We administrators at Bob Jones University find in our commitment nothing that contravenes the Scripture. To begin with, we do not take the elitist position that a Christian should never teach in a public school. We do affirm, however, that to find God’s will for his life and then serve the Lord in accordance with that will is every Christian’s foremost obligation.

There are a number of convincing reasons and ample scriptural substantiation supporting the view that for the Christian teacher the appropriate field of service is the Christian school, unless the Lord specifically directs him elsewhere. We do not know the Lord’s will for anyone’s life save our own. To pretend that we do would be not only presumptuous but scripturally untenable as well. Nevertheless, trusting the leading of the Holy Spirit as we examine our obligations and available evidence, we must conclude that in the absence of divine direction to the contrary, the Lord prepares the dedicated Christian teacher to serve Him in the Christian rather than the public school.

This conclusion is based on the following considerations:

First, the purpose of all teaching is to establish belief; and no teaching can be done from a neutral standpoint. Our background, predispositions, values, beliefs – in short, our philosophy – is reflected in our teaching far more than the subject matter per se. As a Christian who is committed to the truth, one cannot teach in a “neutral” manner, but must teach according to Christian principles. Such teaching, of course, cannot take place in the public school where the religion of secular humanism prevails.

The courts have consistently ruled against Bible reading and prayer in the public school. Science textbooks affirming or merely presenting the Creationist view were banned on the erroneous assumption that such action was constitutionally mandated by the church/state separation doctrine. It matters little that the state’s irrational educational policy is expressed in the persistent confusion of the problem of the relationship of church and state with the problem of the relationship of religion and life itself. Since all of life is rooted in religious ideas, religion cannot be filtered out of life in general nor out of education in particular. Therefore, to eliminate Christianity from the school is to establish another form of religion in it; and it is well known that the tenets of the Humanist Manifesto guide public education today.

While a teacher might possibly still be able to witness in a public institution, he certainly may not teach in a Christian way. If he did, he would not last long in the public school, unless, of course, he compartmentalized and modified his teaching – and his philosophy – to the point of becoming eclectic and pragmatic.

Thus he might be able to continue teaching in the public school, but his effectiveness as a Christian teacher would be severely hampered. On a personal level, he would experience a high level of frustration emanating from continual and unresolved cross pressure as his Christian convictions and state-imposed dictates vie for preeminence.

Another reason for urging Christian teachers into the Christian school movement is the scarcity of dedicated, competent, qualified teachers.
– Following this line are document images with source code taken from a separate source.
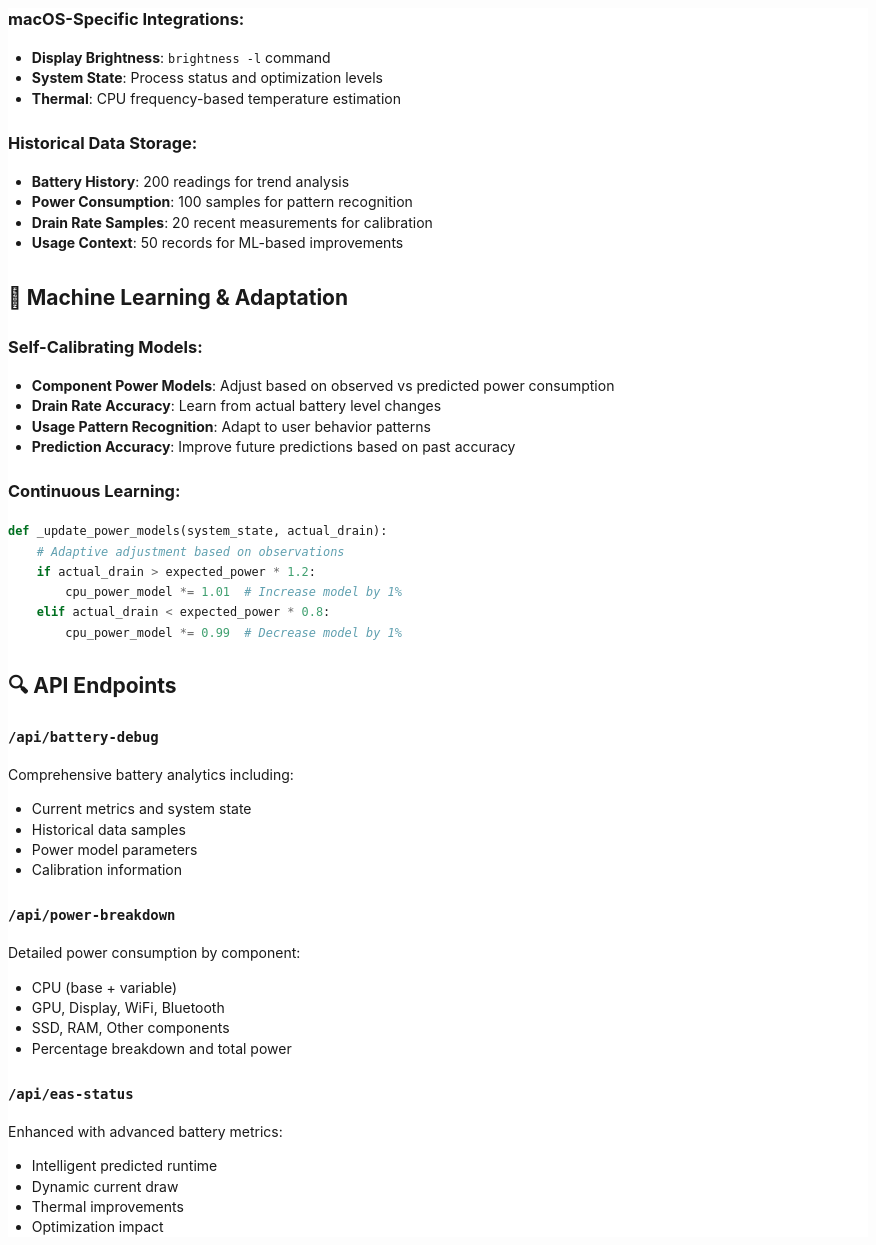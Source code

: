 ### macOS-Specific Integrations:
- **Display Brightness**: `brightness -l` command
- **System State**: Process status and optimization levels
- **Thermal**: CPU frequency-based temperature estimation

### Historical Data Storage:
- **Battery History**: 200 readings for trend analysis
- **Power Consumption**: 100 samples for pattern recognition
- **Drain Rate Samples**: 20 recent measurements for calibration
- **Usage Context**: 50 records for ML-based improvements

## 🧠 Machine Learning & Adaptation

### Self-Calibrating Models:
- **Component Power Models**: Adjust based on observed vs predicted power consumption
- **Drain Rate Accuracy**: Learn from actual battery level changes
- **Usage Pattern Recognition**: Adapt to user behavior patterns
- **Prediction Accuracy**: Improve future predictions based on past accuracy

### Continuous Learning:
```python
def _update_power_models(system_state, actual_drain):
    # Adaptive adjustment based on observations
    if actual_drain > expected_power * 1.2:
        cpu_power_model *= 1.01  # Increase model by 1%
    elif actual_drain < expected_power * 0.8:
        cpu_power_model *= 0.99  # Decrease model by 1%
```

## 🔍 API Endpoints

### `/api/battery-debug`
Comprehensive battery analytics including:
- Current metrics and system state
- Historical data samples
- Power model parameters
- Calibration information

### `/api/power-breakdown`
Detailed power consumption by component:
- CPU (base + variable)
- GPU, Display, WiFi, Bluetooth
- SSD, RAM, Other components
- Percentage breakdown and total power

### `/api/eas-status`
Enhanced with advanced battery metrics:
- Intelligent predicted runtime
- Dynamic current draw
- Thermal improvements
- Optimization impact
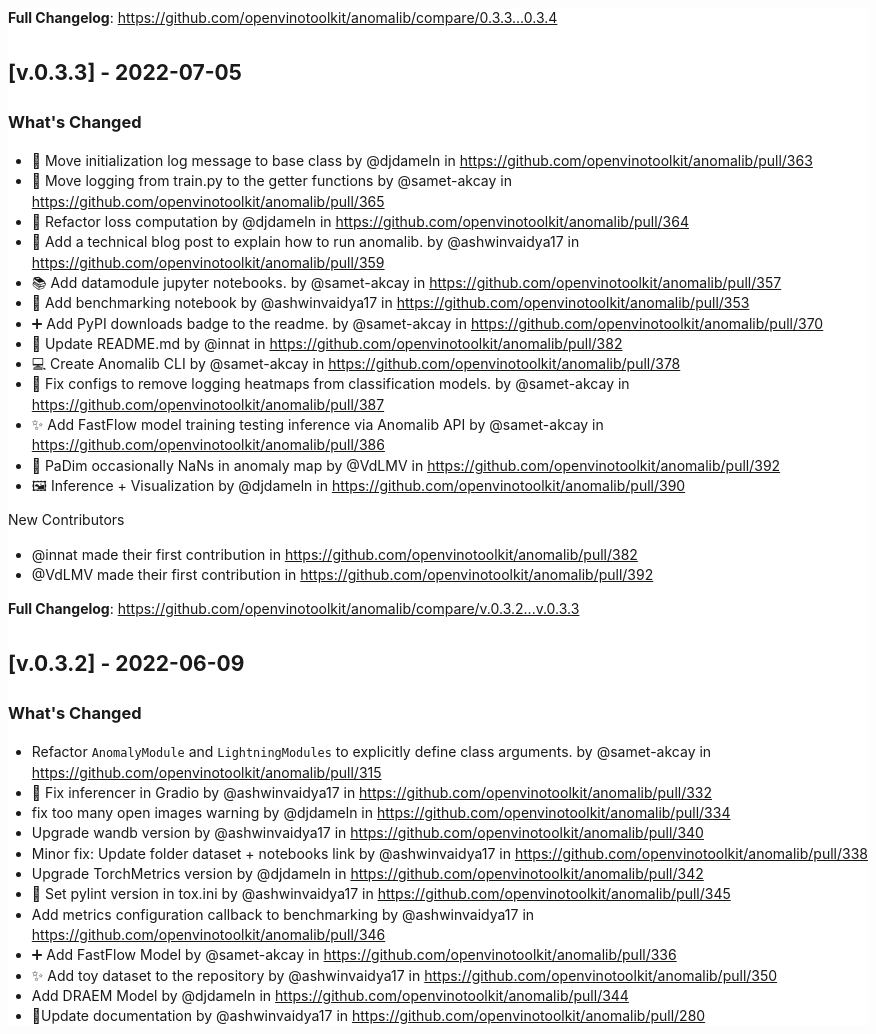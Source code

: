 **Full Changelog**: <https://github.com/openvinotoolkit/anomalib/compare/0.3.3...0.3.4>

## [v.0.3.3] - 2022-07-05

### What's Changed

- 🚚 Move initialization log message to base class by @djdameln in <https://github.com/openvinotoolkit/anomalib/pull/363>
- 🚚 Move logging from train.py to the getter functions by @samet-akcay in <https://github.com/openvinotoolkit/anomalib/pull/365>
- 🚜 Refactor loss computation by @djdameln in <https://github.com/openvinotoolkit/anomalib/pull/364>
- 📝 Add a technical blog post to explain how to run anomalib. by @ashwinvaidya17 in <https://github.com/openvinotoolkit/anomalib/pull/359>
- 📚 Add datamodule jupyter notebooks. by @samet-akcay in <https://github.com/openvinotoolkit/anomalib/pull/357>
- 📝 Add benchmarking notebook by @ashwinvaidya17 in <https://github.com/openvinotoolkit/anomalib/pull/353>
- ➕ Add PyPI downloads badge to the readme. by @samet-akcay in <https://github.com/openvinotoolkit/anomalib/pull/370>
- 📃 Update README.md by @innat in <https://github.com/openvinotoolkit/anomalib/pull/382>
- 💻 Create Anomalib CLI by @samet-akcay in <https://github.com/openvinotoolkit/anomalib/pull/378>
- 🐞 Fix configs to remove logging heatmaps from classification models. by @samet-akcay in <https://github.com/openvinotoolkit/anomalib/pull/387>
- ✨ Add FastFlow model training testing inference via Anomalib API by @samet-akcay in <https://github.com/openvinotoolkit/anomalib/pull/386>
- 🐞 PaDim occasionally NaNs in anomaly map by @VdLMV in <https://github.com/openvinotoolkit/anomalib/pull/392>
- 🖼 Inference + Visualization by @djdameln in <https://github.com/openvinotoolkit/anomalib/pull/390>

New Contributors

- @innat made their first contribution in <https://github.com/openvinotoolkit/anomalib/pull/382>
- @VdLMV made their first contribution in <https://github.com/openvinotoolkit/anomalib/pull/392>

**Full Changelog**: <https://github.com/openvinotoolkit/anomalib/compare/v.0.3.2...v.0.3.3>

## [v.0.3.2] - 2022-06-09

### What's Changed

- Refactor `AnomalyModule` and `LightningModules` to explicitly define class arguments. by @samet-akcay in <https://github.com/openvinotoolkit/anomalib/pull/315>
- 🐞 Fix inferencer in Gradio by @ashwinvaidya17 in <https://github.com/openvinotoolkit/anomalib/pull/332>
- fix too many open images warning by @djdameln in <https://github.com/openvinotoolkit/anomalib/pull/334>
- Upgrade wandb version by @ashwinvaidya17 in <https://github.com/openvinotoolkit/anomalib/pull/340>
- Minor fix: Update folder dataset + notebooks link by @ashwinvaidya17 in <https://github.com/openvinotoolkit/anomalib/pull/338>
- Upgrade TorchMetrics version by @djdameln in <https://github.com/openvinotoolkit/anomalib/pull/342>
- 🚀 Set pylint version in tox.ini by @ashwinvaidya17 in <https://github.com/openvinotoolkit/anomalib/pull/345>
- Add metrics configuration callback to benchmarking by @ashwinvaidya17 in <https://github.com/openvinotoolkit/anomalib/pull/346>
- ➕ Add FastFlow Model by @samet-akcay in <https://github.com/openvinotoolkit/anomalib/pull/336>
- ✨ Add toy dataset to the repository by @ashwinvaidya17 in <https://github.com/openvinotoolkit/anomalib/pull/350>
- Add DRAEM Model by @djdameln in <https://github.com/openvinotoolkit/anomalib/pull/344>
- 📃Update documentation by @ashwinvaidya17 in <https://github.com/openvinotoolkit/anomalib/pull/280>
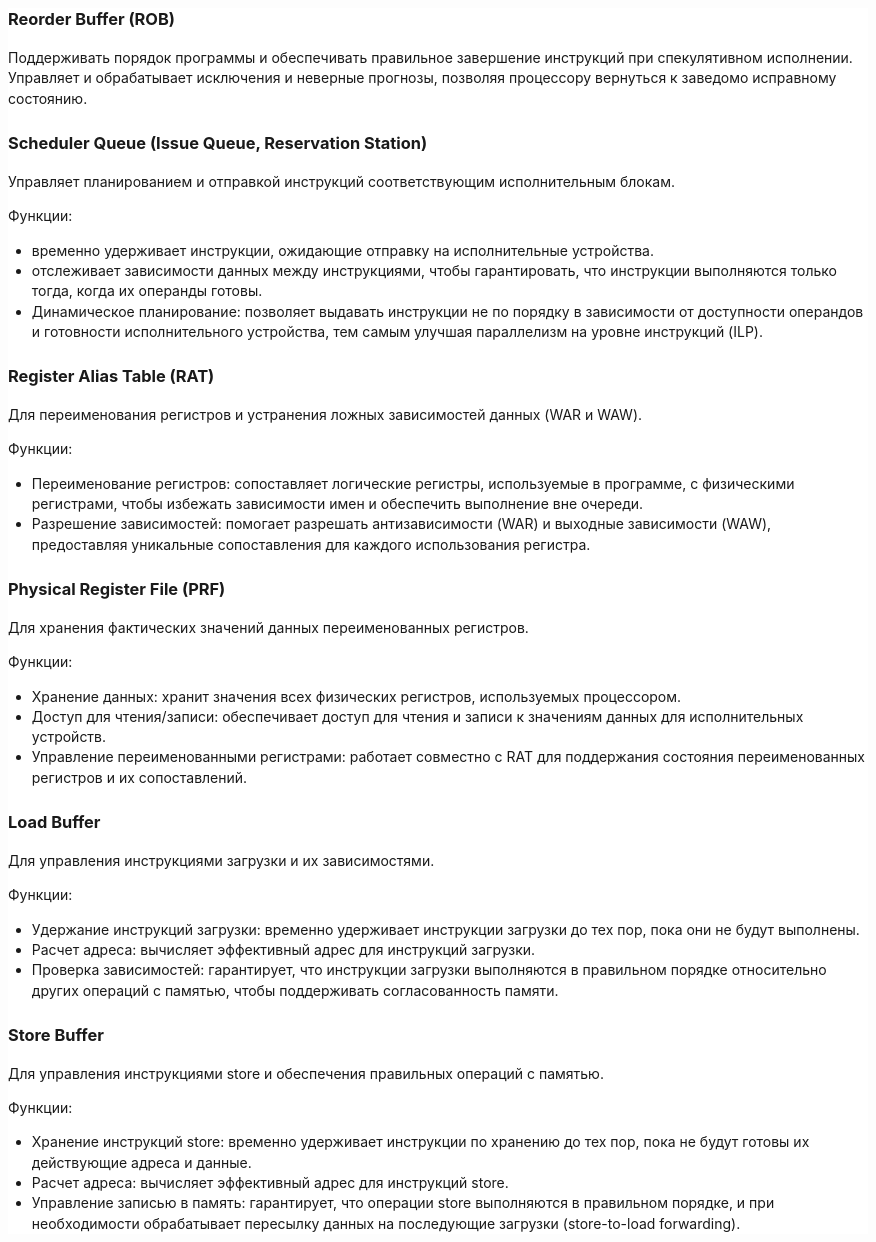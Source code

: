 ### Reorder Buffer (ROB)
Поддерживать порядок программы и обеспечивать правильное завершение инструкций при спекулятивном исполнении. Управляет и обрабатывает исключения и неверные прогнозы, позволяя процессору вернуться к заведомо исправному состоянию.

### Scheduler Queue (Issue Queue, Reservation Station)
Управляет планированием и отправкой инструкций соответствующим исполнительным блокам.

Функции:
* временно удерживает инструкции, ожидающие отправку на исполнительные устройства.
* отслеживает зависимости данных между инструкциями, чтобы гарантировать, что инструкции выполняются только тогда, когда их операнды готовы.
* Динамическое планирование: позволяет выдавать инструкции не по порядку в зависимости от доступности операндов и готовности исполнительного устройства, тем самым улучшая параллелизм на уровне инструкций (ILP).

### Register Alias Table (RAT)
Для переименования регистров и устранения ложных зависимостей данных (WAR и WAW).

Функции:
* Переименование регистров: сопоставляет логические регистры, используемые в программе, с физическими регистрами, чтобы избежать зависимости имен и обеспечить выполнение вне очереди.
* Разрешение зависимостей: помогает разрешать антизависимости (WAR) и выходные зависимости (WAW), предоставляя уникальные сопоставления для каждого использования регистра.

### Physical Register File (PRF)
Для хранения фактических значений данных переименованных регистров.

Функции:
* Хранение данных: хранит значения всех физических регистров, используемых процессором.
* Доступ для чтения/записи: обеспечивает доступ для чтения и записи к значениям данных для исполнительных устройств.
* Управление переименованными регистрами: работает совместно с RAT для поддержания состояния переименованных регистров и их сопоставлений.

### Load Buffer
Для управления инструкциями загрузки и их зависимостями.

Функции:
* Удержание инструкций загрузки: временно удерживает инструкции загрузки до тех пор, пока они не будут выполнены.
* Расчет адреса: вычисляет эффективный адрес для инструкций загрузки.
* Проверка зависимостей: гарантирует, что инструкции загрузки выполняются в правильном порядке относительно других операций с памятью, чтобы поддерживать согласованность памяти.

### Store Buffer
Для управления инструкциями store и обеспечения правильных операций с памятью.

Функции:
* Хранение инструкций store: временно удерживает инструкции по хранению до тех пор, пока не будут готовы их действующие адреса и данные.
* Расчет адреса: вычисляет эффективный адрес для инструкций store.
* Управление записью в память: гарантирует, что операции store выполняются в правильном порядке, и при необходимости обрабатывает пересылку данных на последующие загрузки (store-to-load forwarding).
At this time we do not produce a sufficient number of teachers to satisfy the ever-increasing demand of the Christian schools. To encourage our graduates to seek employment in public institutions while the Christian schools go begging seems to be an unconscionable act – at the very least a callous one.

The scriptural exhortation to take care of the believers’ needs applies here. Paul instructs us: “As we have therefore opportunity, let us do good unto all men, especially unto them who are of the household of faith” (Gal. 6:10). Since the primary mission of the Christian school is not to proselyte but rather to promote Christ-likeness in its students, the Christian teacher’s obligation is, therefore, defined by this scriptural reference. As we serve the Lord, we must gain conceptual clarity of our primary responsibility.

God calls some men as missionaries to the heathen, some as evangelists to the unsaved, others as pastors mainly to maintain and feed the flock, and still others to serve as teachers. Thus, since it is the purpose of the Christian education to develop redeemed man in the image of God, and since the Christian educator must point students to the Original of this image, who is God Himself, the appropriate place of service for the Christian teacher is the Christian school; for these purposes cannot be accomplished in the contemporary public school.

In Matthew 15, where we find recorded Christ’s discussion with the Canaanite woman, there is a corollary to the above-mentioned reference. Jesus said, “I am not sent but unto the lost sheep of the house of Israel. . . . It is not meet to take the children’s bread, and to cast it to dogs” (vv. 24,26). The woman, of course, replied that the dogs eat the crumbs which fall from the Master’s table.

Nevertheless, the principle of primary obligation is clearly enunciated here. If the Christian schools cannot find enough Christian teachers to meet their needs, what is the alternative? Clearly, there is none! Based on this consideration alone, every Christian teacher should make himself available for service in a Christian school, unless the Lord directly and unmistakably issues a different call.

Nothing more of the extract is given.